◆ WHAT TO DO: Gather from the listing below each line that includes the word "know", and copy it.

◆ PROVIDED ENTRIES:
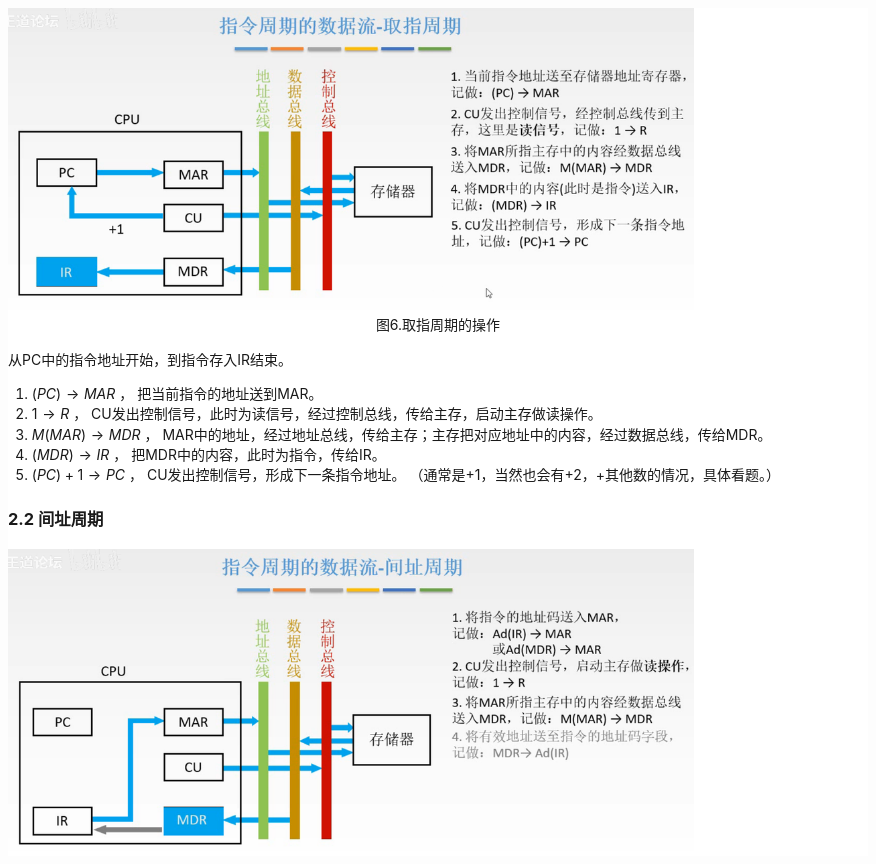 <img src="计组1002-6.png" alt="计组1002-6" style="zoom:67%;" />

<center>图6.取指周期的操作</center>

从PC中的指令地址开始，到指令存入IR结束。

1.  $(PC)\rightarrow MAR$ ，
   把当前指令的地址送到MAR。
2.  $1\rightarrow R$ ，
   CU发出控制信号，此时为读信号，经过控制总线，传给主存，启动主存做读操作。
3.  $M(MAR)\rightarrow MDR$ ，
   MAR中的地址，经过地址总线，传给主存；主存把对应地址中的内容，经过数据总线，传给MDR。
4.  $(MDR)\rightarrow IR$ ，
   把MDR中的内容，此时为指令，传给IR。
5.  $(PC)+1\rightarrow PC$ ，
   CU发出控制信号，形成下一条指令地址。
   （通常是+1，当然也会有+2，+其他数的情况，具体看题。）

### 2.2 间址周期

<img src="计组1002-7.png" alt="计组1002-7" style="zoom:67%;" />
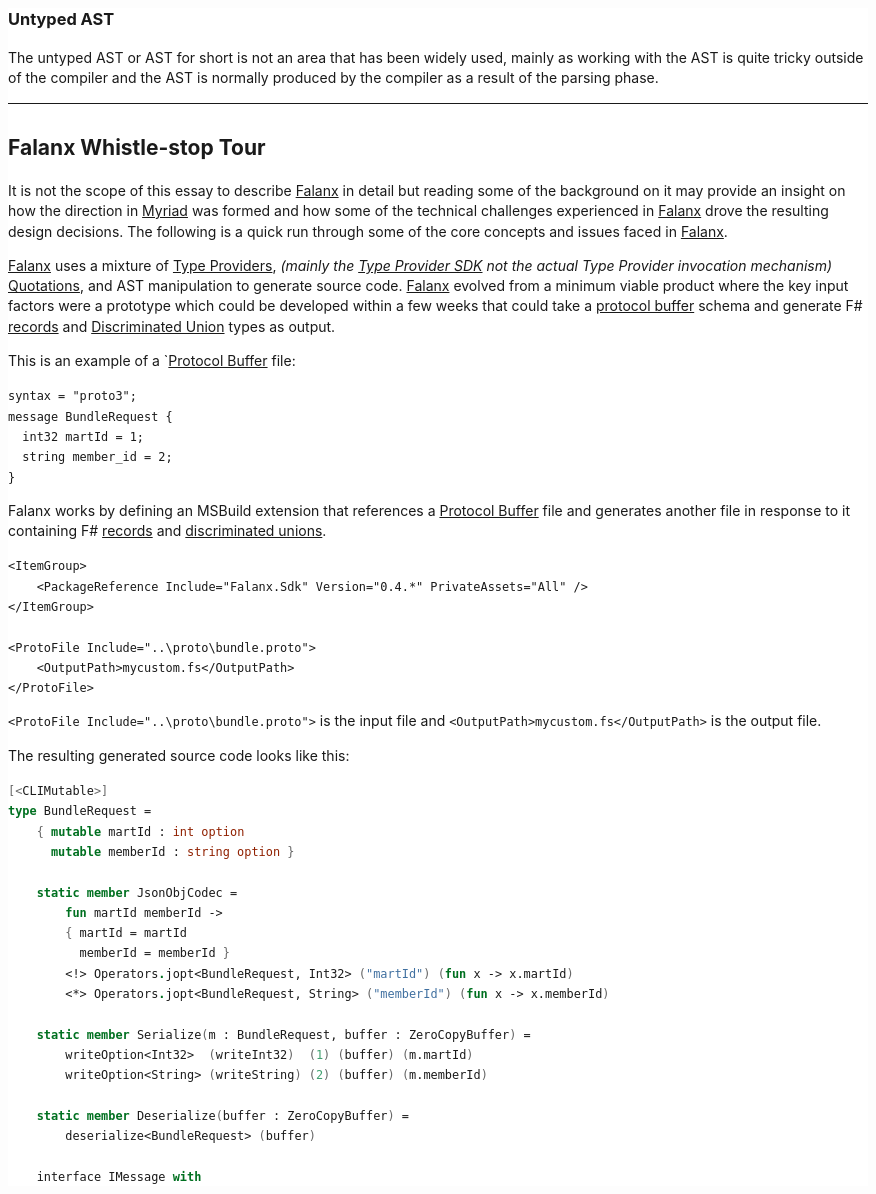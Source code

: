 ### Untyped AST
The untyped AST or AST for short is not an area that has been widely used, mainly as working with the AST is quite tricky outside of the compiler and the AST is normally produced by the compiler as a result of the parsing phase.  
- - -
## Falanx Whistle-stop Tour

It is not the scope of this essay to describe [Falanx][6] in detail but reading some of the background on it may provide an insight on how the direction in [Myriad][17] was formed and how some of the technical challenges experienced in [Falanx][6] drove the resulting design decisions.  The following is a quick run through some of the core concepts and issues faced in [Falanx][6].  

[Falanx][6] uses a mixture of [Type Providers][9], _(mainly the [Type Provider SDK][8] not the actual Type Provider invocation mechanism)_ [Quotations][15], and AST manipulation to generate source code.  [Falanx][6] evolved from a minimum viable product where the key input factors were a prototype which could be developed within a few weeks that could take a [protocol buffer][10] schema and generate F# [records][23] and [Discriminated Union][22] types as output.  

This is an example of a `[Protocol Buffer][10] file:
 
```
syntax = "proto3";
message BundleRequest {
  int32 martId = 1;
  string member_id = 2;
}
```

Falanx works by defining an MSBuild extension that references a [Protocol Buffer][10] file and generates another file in response to it containing F# [records][23] and [discriminated unions][22].  

```
<ItemGroup>
    <PackageReference Include="Falanx.Sdk" Version="0.4.*" PrivateAssets="All" />
</ItemGroup>

<ProtoFile Include="..\proto\bundle.proto">
    <OutputPath>mycustom.fs</OutputPath>
</ProtoFile>
```
`<ProtoFile Include="..\proto\bundle.proto">` is the input file and `<OutputPath>mycustom.fs</OutputPath>` is the output file.  

The resulting generated source code looks like this:

```fsharp
[<CLIMutable>]
type BundleRequest =
    { mutable martId : int option
      mutable memberId : string option }

    static member JsonObjCodec =
        fun martId memberId ->
        { martId = martId
          memberId = memberId }
        <!> Operators.jopt<BundleRequest, Int32> ("martId") (fun x -> x.martId)
        <*> Operators.jopt<BundleRequest, String> ("memberId") (fun x -> x.memberId)

    static member Serialize(m : BundleRequest, buffer : ZeroCopyBuffer) =
        writeOption<Int32>  (writeInt32)  (1) (buffer) (m.martId)
        writeOption<String> (writeString) (2) (buffer) (m.memberId)

    static member Deserialize(buffer : ZeroCopyBuffer) =
        deserialize<BundleRequest> (buffer)

    interface IMessage with
```

[1]: https://github.com/ocaml-ppx/ppx_deriving
[2]: https://github.com/janestreet/ppx_fields_conv
[3]: https://fsharp.github.io/FSharp.Compiler.Service/untypedtree.html
[4]: https://github.com/fsprojects/fantomas
[5]: https://github.com/Microsoft/msbuild/blob/adb180d394176f36aca1cc2eac4455fef564739f/src/Tasks/Microsoft.Common.CurrentVersion.targets#L3407
[6]: https://github.com/7sharp9/falanx
[7]: https://7sharp9.github.io/2015/07/12/2015-07-08-meta-matic/
[8]: https://github.com/fsprojects/FSharp.TypeProviders.SDK
[9]: https://docs.microsoft.com/en-us/dotnet/fsharp/tutorials/type-providers/
[10]: https://developers.google.com/protocol-buffers/
[11]: https://github.com/mausch/Fleece
[12]: https://github.com/ctaggart/froto
[13]: https://github.com/eiriktsarpalis/QuotationCompiler
[14]: https://docs.microsoft.com/en-us/dotnet/fsharp/language-reference/generics/statically-resolved-type-parameters
[15]: https://docs.microsoft.com/en-us/dotnet/fsharp/language-reference/code-quotations
[16]: https://github.com/ctaggart/FsAst
[17]: https://github.com/7sharp9/myriad
[18]: https://www.youtube.com/channel/UC0kXc1f_WBYSklrElcPWzgg
[19]: https://haxe.org
[20]: https://haxe.org/manual/macro-reification-expression.html
[21]: https://docs.microsoft.com/en-us/dotnet/core/tools/?tabs=netcore2x
[22]: https://docs.microsoft.com/en-us/dotnet/fsharp/language-reference/discriminated-unions
[23]: https://docs.microsoft.com/en-us/dotnet/fsharp/language-reference/records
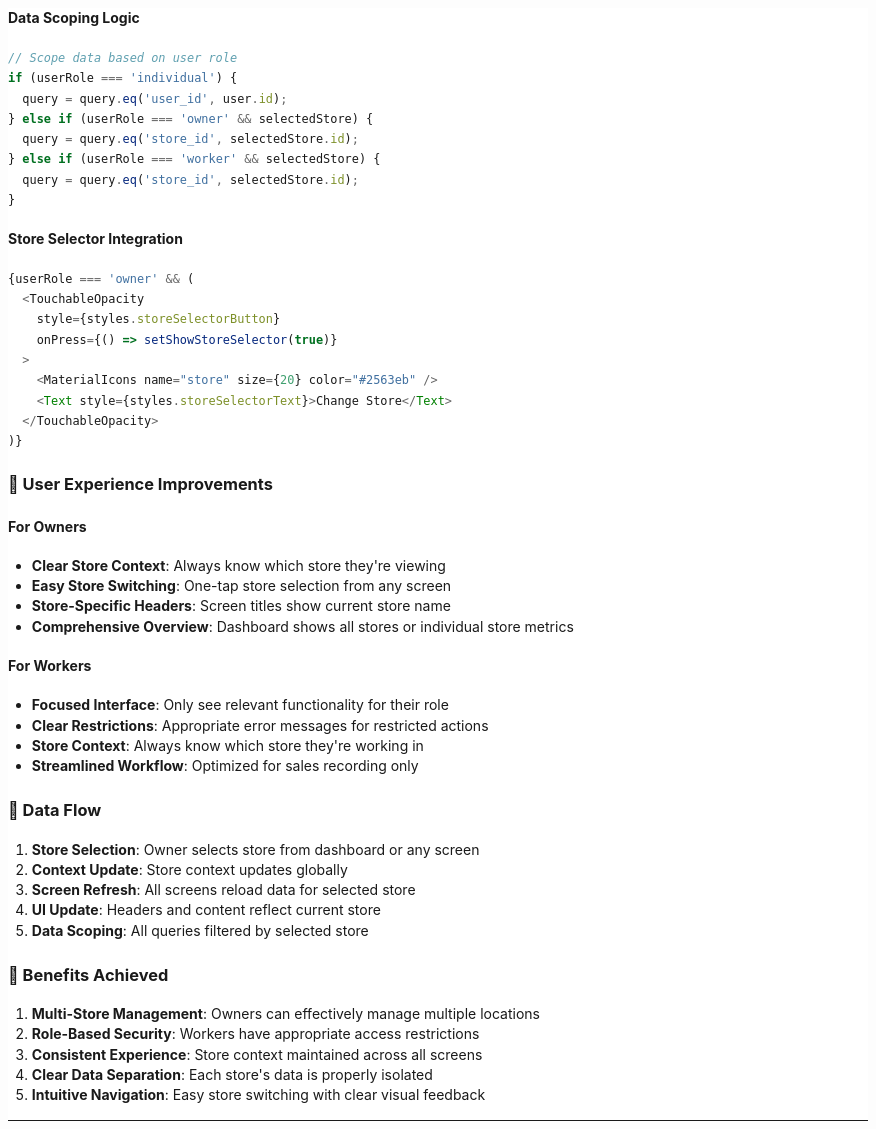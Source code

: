 #### Data Scoping Logic
```javascript
// Scope data based on user role
if (userRole === 'individual') {
  query = query.eq('user_id', user.id);
} else if (userRole === 'owner' && selectedStore) {
  query = query.eq('store_id', selectedStore.id);
} else if (userRole === 'worker' && selectedStore) {
  query = query.eq('store_id', selectedStore.id);
}
```

#### Store Selector Integration
```javascript
{userRole === 'owner' && (
  <TouchableOpacity
    style={styles.storeSelectorButton}
    onPress={() => setShowStoreSelector(true)}
  >
    <MaterialIcons name="store" size={20} color="#2563eb" />
    <Text style={styles.storeSelectorText}>Change Store</Text>
  </TouchableOpacity>
)}
```

### 📱 User Experience Improvements

#### For Owners
- **Clear Store Context**: Always know which store they're viewing
- **Easy Store Switching**: One-tap store selection from any screen
- **Store-Specific Headers**: Screen titles show current store name
- **Comprehensive Overview**: Dashboard shows all stores or individual store metrics

#### For Workers
- **Focused Interface**: Only see relevant functionality for their role
- **Clear Restrictions**: Appropriate error messages for restricted actions
- **Store Context**: Always know which store they're working in
- **Streamlined Workflow**: Optimized for sales recording only

### 🔄 Data Flow

1. **Store Selection**: Owner selects store from dashboard or any screen
2. **Context Update**: Store context updates globally
3. **Screen Refresh**: All screens reload data for selected store
4. **UI Update**: Headers and content reflect current store
5. **Data Scoping**: All queries filtered by selected store

### 🎉 Benefits Achieved

1. **Multi-Store Management**: Owners can effectively manage multiple locations
2. **Role-Based Security**: Workers have appropriate access restrictions
3. **Consistent Experience**: Store context maintained across all screens
4. **Clear Data Separation**: Each store's data is properly isolated
5. **Intuitive Navigation**: Easy store switching with clear visual feedback

---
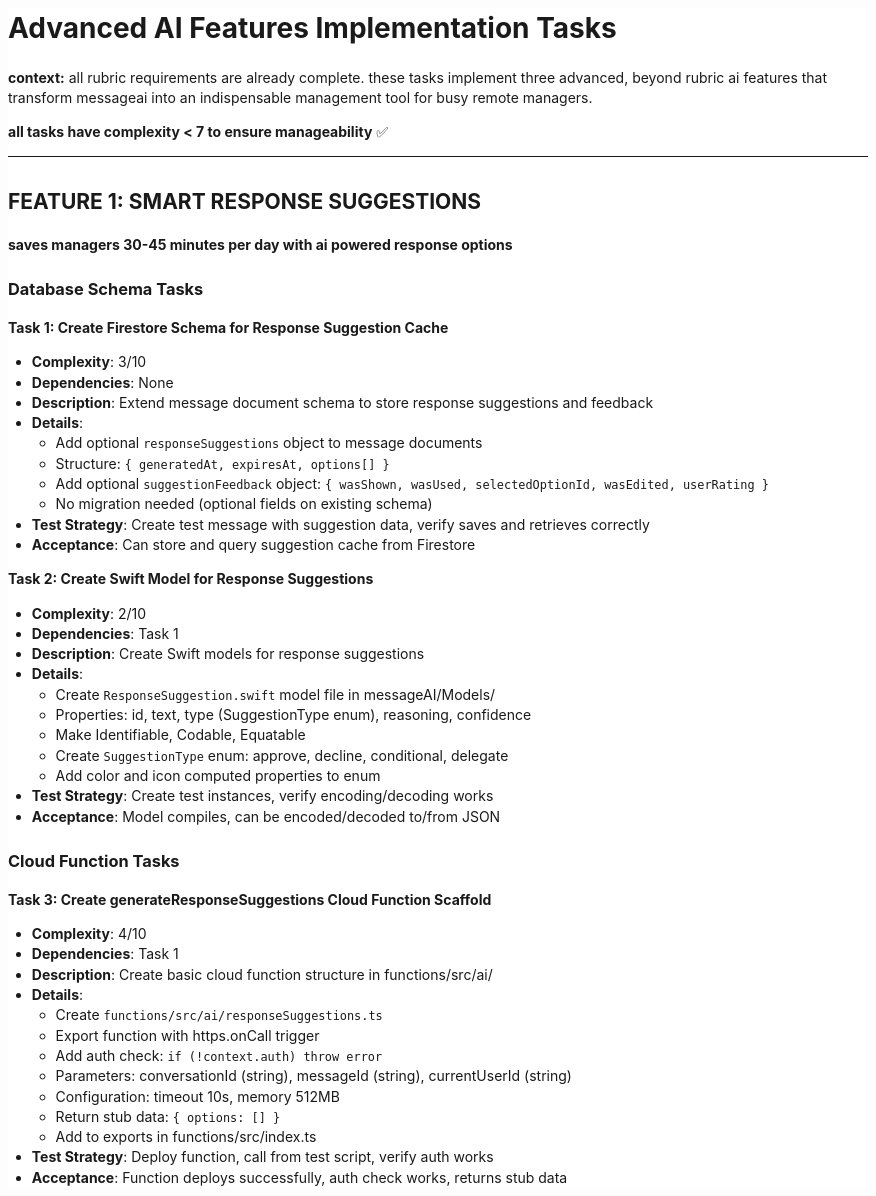 # Advanced AI Features Implementation Tasks

**context:** all rubric requirements are already complete. these tasks implement three advanced, beyond rubric ai features that transform messageai into an indispensable management tool for busy remote managers.

**all tasks have complexity < 7 to ensure manageability** ✅

---

## FEATURE 1: SMART RESPONSE SUGGESTIONS
**saves managers 30-45 minutes per day with ai powered response options**

### Database Schema Tasks

**Task 1: Create Firestore Schema for Response Suggestion Cache**
- **Complexity**: 3/10
- **Dependencies**: None
- **Description**: Extend message document schema to store response suggestions and feedback
- **Details**:
  - Add optional `responseSuggestions` object to message documents
  - Structure: `{ generatedAt, expiresAt, options[] }`
  - Add optional `suggestionFeedback` object: `{ wasShown, wasUsed, selectedOptionId, wasEdited, userRating }`
  - No migration needed (optional fields on existing schema)
- **Test Strategy**: Create test message with suggestion data, verify saves and retrieves correctly
- **Acceptance**: Can store and query suggestion cache from Firestore

**Task 2: Create Swift Model for Response Suggestions**
- **Complexity**: 2/10
- **Dependencies**: Task 1
- **Description**: Create Swift models for response suggestions
- **Details**:
  - Create `ResponseSuggestion.swift` model file in messageAI/Models/
  - Properties: id, text, type (SuggestionType enum), reasoning, confidence
  - Make Identifiable, Codable, Equatable
  - Create `SuggestionType` enum: approve, decline, conditional, delegate
  - Add color and icon computed properties to enum
- **Test Strategy**: Create test instances, verify encoding/decoding works
- **Acceptance**: Model compiles, can be encoded/decoded to/from JSON

### Cloud Function Tasks

**Task 3: Create generateResponseSuggestions Cloud Function Scaffold**
- **Complexity**: 4/10
- **Dependencies**: Task 1
- **Description**: Create basic cloud function structure in functions/src/ai/
- **Details**:
  - Create `functions/src/ai/responseSuggestions.ts`
  - Export function with https.onCall trigger
  - Add auth check: `if (!context.auth) throw error`
  - Parameters: conversationId (string), messageId (string), currentUserId (string)
  - Configuration: timeout 10s, memory 512MB
  - Return stub data: `{ options: [] }`
  - Add to exports in functions/src/index.ts
- **Test Strategy**: Deploy function, call from test script, verify auth works
- **Acceptance**: Function deploys successfully, auth check works, returns stub data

◆ SOLUTION TO THE EXERCISE:
- **Clear Store Context**: Always know which store they're viewing
- **Store Context**: Always know which store they're working in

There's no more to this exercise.